The National Disaster Management Authority (NDMA), Ministry of Health and Family Welfare, Union of India are directed to issue guidelines to the concerned States/Union Territories incorporating the directions issued hereinabove which shall be binding to all the States/Union Territories. – [Gaurav Kumar Bansal v. Union of India and others - Miscellaneous Application No. 1120 of 2021 - Date of Judgement : 04.10.2021 (SC)]

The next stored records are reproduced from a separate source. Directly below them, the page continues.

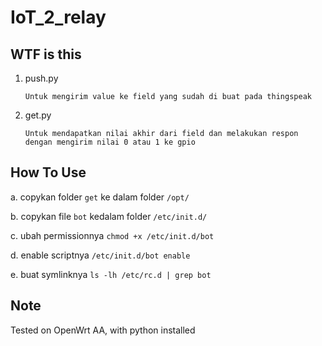 # IoT_2_relay

## WTF is this

1. push.py

	`Untuk mengirim value ke field yang sudah di buat pada thingspeak`
2. get.py

	```
	Untuk mendapatkan nilai akhir dari field dan melakukan respon dengan mengirim nilai 0 atau 1 ke gpio
	```

## How To Use

a. copykan folder `get` ke dalam folder `/opt/`

b. copykan file `bot` kedalam folder `/etc/init.d/`

c. ubah permissionnya `chmod +x /etc/init.d/bot`

d. enable scriptnya `/etc/init.d/bot enable`

e. buat symlinknya `ls -lh /etc/rc.d | grep bot`

## Note

Tested on OpenWrt AA, with python installed
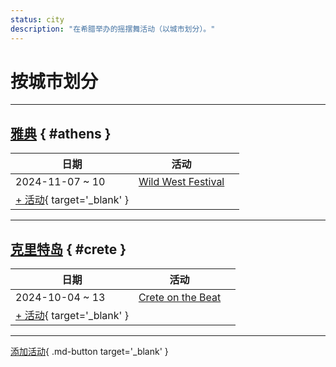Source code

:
 ```yaml
---
status: city
description: "在希腊举办的摇摆舞活动（以城市划分）。"
---
```


# 按城市划分

---

## <a id=athens></a>[雅典](#athens) { #athens }

| 日期 | 活动 | |
| --- | --- | --- |
| 2024-11-07 ~ 10 | [Wild West Festival](wild-west-festival-2024.md) |  |
| [+ 活动](https://github.com/swingdance/events/issues/new?assignees=&labels=add+event&projects=&template=02-add_entity.yml&title=%5B2024%2Fgr%5D%20%3CName%3E&region=gr&province=Athens&city=Athens&org_id=&date_starts=2024-&date_ends=2024-){ target='_blank' }

---

## <a id=crete></a>[克里特岛](#crete) { #crete }

| 日期 | 活动 | |
| --- | --- | --- |
| 2024-10-04 ~ 13 | [Crete on the Beat](crete-on-the-beat-2024.md) |  |
| [+ 活动](https://github.com/swingdance/events/issues/new?assignees=&labels=add+event&projects=&template=02-add_entity.yml&title=%5B2024%2Fgr%5D%20%3CName%3E&region=gr&province=Crete&city=Crete&org_id=&date_starts=2024-&date_ends=2024-){ target='_blank' }

---

[添加活动](https://github.com/swingdance/events/issues/new?assignees=&labels=add+event&projects=&template=02-add_entity.yml&title=%5Bgr%5D%20%3CName%3E&region=gr&province=&city=&org_id=2024){ .md-button target='_blank' }
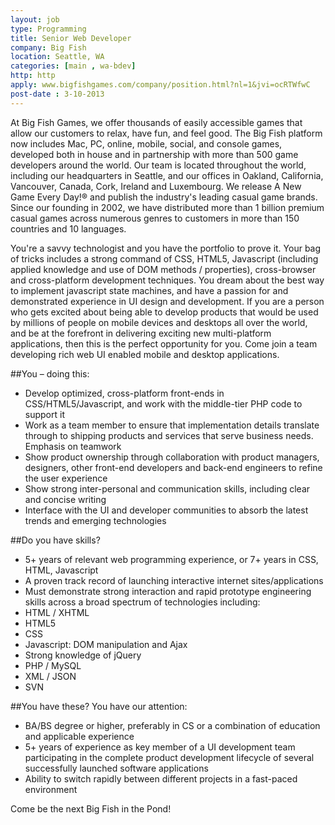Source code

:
```yaml
---
layout: job
type: Programming
title: Senior Web Developer
company: Big Fish
location: Seattle, WA
categories: [main , wa-bdev]
http: http
apply: www.bigfishgames.com/company/position.html?nl=1&jvi=ocRTWfwC
post-date : 3-10-2013
---
```


At Big Fish Games, we offer thousands of easily accessible games that allow our customers to relax, have fun, and feel good. The Big Fish platform now includes Mac, PC, online, mobile, social, and console games, developed both in house and in partnership with more than 500 game developers around the world. Our team is located throughout the world, including our headquarters in Seattle, and our offices in Oakland, California, Vancouver, Canada, Cork, Ireland and Luxembourg. We release A New Game Every Day!® and publish the industry's leading casual game brands. Since our founding in 2002, we have distributed more than 1 billion premium casual games across numerous genres to customers in more than 150 countries and 10 languages.
 
You're a savvy technologist and you have the portfolio to prove it.  Your bag of tricks includes a strong command of CSS, HTML5, Javascript (including applied knowledge and use of DOM methods / properties), cross-browser and cross-platform development techniques. You dream about the best way to implement javascript state machines, and have a passion for and demonstrated experience in UI design and development.  If you are a person who gets excited about being able to develop products that would be used by millions of people on mobile devices and desktops all over the world, and be at the forefront in delivering exciting new multi-platform applications, then this is the perfect opportunity for you. Come join a team developing rich web UI enabled mobile and desktop applications.
 
##You – doing this:

* Develop optimized, cross-platform front-ends in CSS/HTML5/Javascript, and work with the middle-tier PHP code to support it
* Work as a team member to ensure that implementation details translate through to shipping products and services that serve business needs. Emphasis on teamwork
* Show product ownership through collaboration with product managers, designers, other front-end developers and back-end engineers to refine the user experience
* Show strong inter-personal and communication skills, including clear and concise writing
* Interface with the UI and developer communities to absorb the latest trends and emerging technologies

##Do you have skills?

* 5+ years of relevant web programming experience, or 7+ years in CSS, HTML, Javascript
* A proven track record of launching interactive internet sites/applications
* Must demonstrate strong interaction and rapid prototype engineering skills across a broad spectrum of technologies including:
 * HTML / XHTML
 * HTML5
 * CSS
 * Javascript: DOM manipulation and Ajax
 * Strong knowledge of jQuery
 * PHP / MySQL
 * XML / JSON
 * SVN

##You have these?  You have our attention:

* BA/BS degree or higher, preferably in CS or a combination of education and applicable experience
* 5+ years of experience as key member of a UI development team participating in the complete product development lifecycle of several successfully launched software applications
* Ability to switch rapidly between different projects in a fast-paced environment

Come be the next Big Fish in the Pond!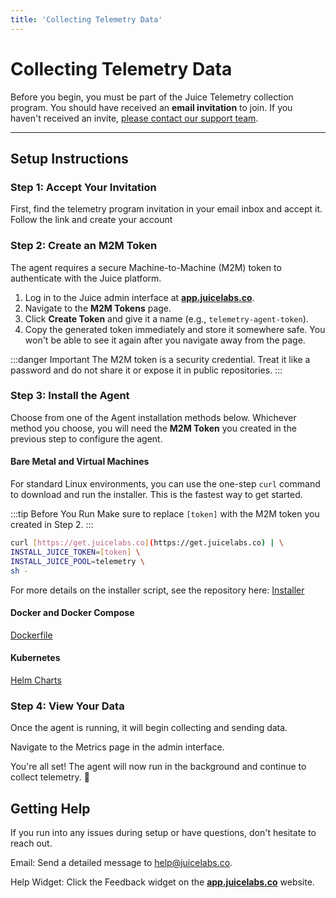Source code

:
 ```yaml
---
title: 'Collecting Telemetry Data'
---
```


# Collecting Telemetry Data


Before you begin, you must be part of the Juice Telemetry collection program. You should have received an **email invitation** to join. If you haven't received an invite, [please contact our support team](mailto:help@juicelabs.co).

---

## Setup Instructions


### Step 1: Accept Your Invitation

First, find the telemetry program invitation in your email inbox and accept it. Follow the link and create your account 


### Step 2: Create an M2M Token

The agent requires a secure Machine-to-Machine (M2M) token to authenticate with the Juice platform.

1.  Log in to the Juice admin interface at [**app.juicelabs.co**](https://app.juicelabs.co/).
2.  Navigate to the **M2M Tokens** page. 
3.  Click **Create Token** and give it a name (e.g., `telemetry-agent-token`).
4.  Copy the generated token immediately and store it somewhere safe. You won't be able to see it again after you navigate away from the page.

:::danger Important
The M2M token is a security credential. Treat it like a password and do not share it or expose it in public repositories.
:::

### Step 3: Install the Agent

Choose from one of the Agent installation methods below. Whichever method you choose, you will need the **M2M Token** you created in the previous step to configure the agent.

#### Bare Metal and Virtual Machines

For standard Linux environments, you can use the one-step `curl` command to download and run the installer. This is the fastest way to get started.

:::tip Before You Run
Make sure to replace `[token]` with the M2M token you created in Step 2.
:::

```bash
curl [https://get.juicelabs.co](https://get.juicelabs.co) | \
INSTALL_JUICE_TOKEN=[token] \
INSTALL_JUICE_POOL=telemetry \
sh -
```
For more details on the installer script, see the repository here: [Installer](https://github.com/Juice-Labs/juice-oss/tree/main/installer)


#### Docker and Docker Compose 
[Dockerfile](https://docs.juicelabs.co/docs/juice/user-guide/docker/docker-agent)

#### Kubernetes
[Helm Charts](https://github.com/Juice-Labs/juice-oss/tree/main/charts/agent)

### Step 4: View Your Data
Once the agent is running, it will begin collecting and sending data.

Navigate to the Metrics page in the admin interface.

You're all set! The agent will now run in the background and continue to collect telemetry. 🚀


## Getting Help
If you run into any issues during setup or have questions, don't hesitate to reach out.

Email: Send a detailed message to help@juicelabs.co.

Help Widget: Click the Feedback widget on the [**app.juicelabs.co**](https://app.juicelabs.co/) website.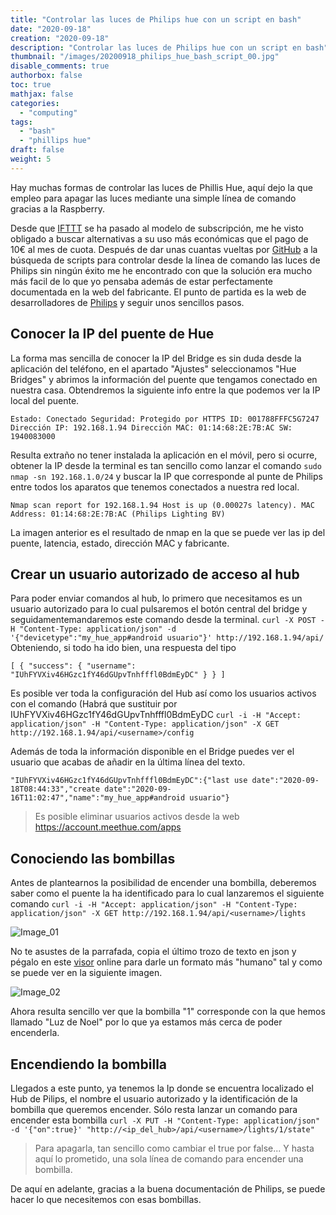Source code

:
 ```yaml
---
title: "Controlar las luces de Philips hue con un script en bash"
date: "2020-09-18"
creation: "2020-09-18"
description: "Controlar las luces de Philips hue con un script en bash"
thumbnail: "/images/20200918_philips_hue_bash_script_00.jpg"
disable_comments: true
authorbox: false
toc: true
mathjax: false
categories:
  - "computing"
tags:
  - "bash"
  - "phillips hue"
draft: false
weight: 5
---
```

Hay muchas formas de controlar las luces de Phillis Hue, aquí dejo la que empleo para apagar las luces mediante una simple línea de comando gracias a la Raspberry.

<!--more-->

Desde que [IFTTT] se ha pasado al modelo de subscripción, me he visto obligado a buscar alternativas a su uso más económicas que el pago de 10€ al mes de cuota. Después de dar unas cuantas vueltas por [GitHub] a la búsqueda de scripts para controlar desde la línea de comando las luces de Philips sin ningún éxito me he encontrado con que la solución era mucho más facil de lo que yo pensaba además de estar perfectamente documentada en la web del fabricante. El punto de partida es la web de desarrolladores de [Philips] y seguir unos sencillos pasos.

## Conocer la IP del puente de Hue

La forma mas sencilla de conocer la IP del Bridge es sin duda desde la aplicación del teléfono, en el apartado "Ajustes" seleccionamos "Hue Bridges" y abrimos la información del puente que tengamos conectado en nuestra casa. Obtendremos la siguiente info entre la que podemos ver la IP local del puente. 

``` Estado: Conectado Seguridad: Protegido por HTTPS ID: 001788FFFC5G7247 Dirección IP: 192.168.1.94 Dirección MAC: 01:14:68:2E:7B:AC SW: 1940083000 ```

Resulta extraño no tener instalada la aplicación en el móvil, pero si ocurre, obtener la IP desde la terminal es tan sencillo como lanzar el comando `sudo nmap -sn 192.168.1.0/24` y buscar la IP que corresponde al punte de Philips entre todos los aparatos que tenemos conectados a nuestra red local. 

``` Nmap scan report for 192.168.1.94 Host is up (0.00027s latency). MAC Address: 01:14:68:2E:7B:AC (Philips Lighting BV) ```

La imagen anterior es el resultado de nmap en la que se puede ver las ip del puente, latencia, estado, dirección MAC y  fabricante.

## Crear un usuario autorizado de acceso al hub 
Para poder enviar comandos al hub, lo primero que necesitamos es un usuario autorizado para lo cual pulsaremos el botón central del bridge y seguidamentemandaremos este comando desde la terminal. `curl -X POST -H "Content-Type: application/json" -d '{"devicetype":"my_hue_app#android usuario"}' http://192.168.1.94/api/` Obteniendo, si todo ha ido bien, una respuesta del tipo

``` [ { "success": { "username": "IUhFYVXiv46HGzc1fY46dGUpvTnhfffl0BdmEyDC" } } ] ```

Es posible ver toda la configuración del Hub así como los usuarios activos con el comando (Habrá que sustituir <username> por IUhFYVXiv46HGzc1fY46dGUpvTnhfffl0BdmEyDC `curl -i -H "Accept: application/json" -H "Content-Type: application/json" -X GET http://192.168.1.94/api/<username>/config`

Además de toda la información disponible en el Bridge puedes ver el usuario que acabas de añadir en la última línea del texto.

``` "IUhFYVXiv46HGzc1fY46dGUpvTnhfffl0BdmEyDC":{"last use date":"2020-09-18T08:44:33","create date":"2020-09-16T11:02:47","name":"my_hue_app#android usuario"} ```

> Es posible eliminar usuarios activos desde la web https://account.meethue.com/apps 

## Conociendo las bombillas
Antes de plantearnos la posibilidad de encender una bombilla, deberemos saber como el puente la ha identificado para lo cual lanzaremos el siguiente comando `curl -i -H "Accept: application/json" -H "Content-Type: application/json" -X GET http://192.168.1.94/api/<username>/lights`

![Image_01]

No te asustes de la parrafada, copia el último trozo de texto en json y pégalo en este [visor] online para darle un formato más "humano" tal y como se puede ver en la siguiente imagen.

![Image_02]

Ahora resulta sencillo ver que la bombilla "1" corresponde con la que hemos llamado "Luz de Noel" por lo que ya estamos más cerca de poder encenderla.

## Encendiendo la bombilla
Llegados a este punto, ya tenemos la Ip donde se encuentra localizado el Hub de Pilips, el nombre el usuario autorizado y la identificación de la bombilla que queremos encender. Sólo resta lanzar un comando para encender esta bombilla `curl -X PUT -H "Content-Type: application/json" -d '{"on":true}' "http://<ip_del_hub>/api/<username>/lights/1/state"`

> Para apagarla, tan sencillo como cambiar el true por false... Y hasta aquí lo prometido, una sola línea de comando para encender una bombilla.

De aquí en adelante, gracias a la buena documentación de Philips, se puede hacer lo que necesitemos con esas bombillas.

[IFTTT]: https://ifttt.com
[GitHub]: https://github.com
[Philips]: https://developers.meethue.com/develop/get-started-2
[Visor]: http://jsonviewer.stack.hu

[Image_01]: /images/20200918_philips_hue_bash_script_01.jpg
[Image_02]: /images/20200918_philips_hue_bash_script_02.jpg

Ex-Gratia Payment to prematurely retiring despite absence of Scheme allowable

Brief facts relating to the issue are that the Assessing Officer was of the view that in the absence of any scheme formulated by the assessee bank, the amount paid as ex-gratia to prematurely retiring employees was not to be allowed as deduction. The case of assessee on the other hand, was that the said payment was made in recognition of long term and meritorious services of the employees. The assessee had claimed the said expenditure as ex-gratia payment as in the nature of profits and in lieu of salary, and on the same, TDS was also deducted. However, the Assessing Officer disallowed the said expenses in view of section 35DDA of the Act and also held that they were not allowed as deduction under section 37(1) of the Act. The CIT(A) allowed the claim of assessee following the order of Tribunal in the case of another bank. Where the assessee in recognition of the services provided to its retiring employees make certain ex- gratia payments in recognition of their services, which are not based on any scheme or instruction formulated by the employer assessee, then the same partakes the nature of profit in lieu of salary. The relationship between the assessee and retiring employees was admittedly as of employer and employee and the remuneration paid to such employees is part of the salary due to the said employee. Even the ex-gratia payment made by the assessee over and above the remuneration due to the employees partakes the character of profits in lieu of salary to such employee and is duly allowable as an expenditure in the hands of the assessee under section 37(1) of the Act. (Related Assessment year : 2013-14) – [DCIT v. Prathamik Shikshak Sahakari Bank Ltd. - Appeal Number : ITA No.1307/PUN/2017 Date of Judgement : 19.08.2019 (ITAT Pune)]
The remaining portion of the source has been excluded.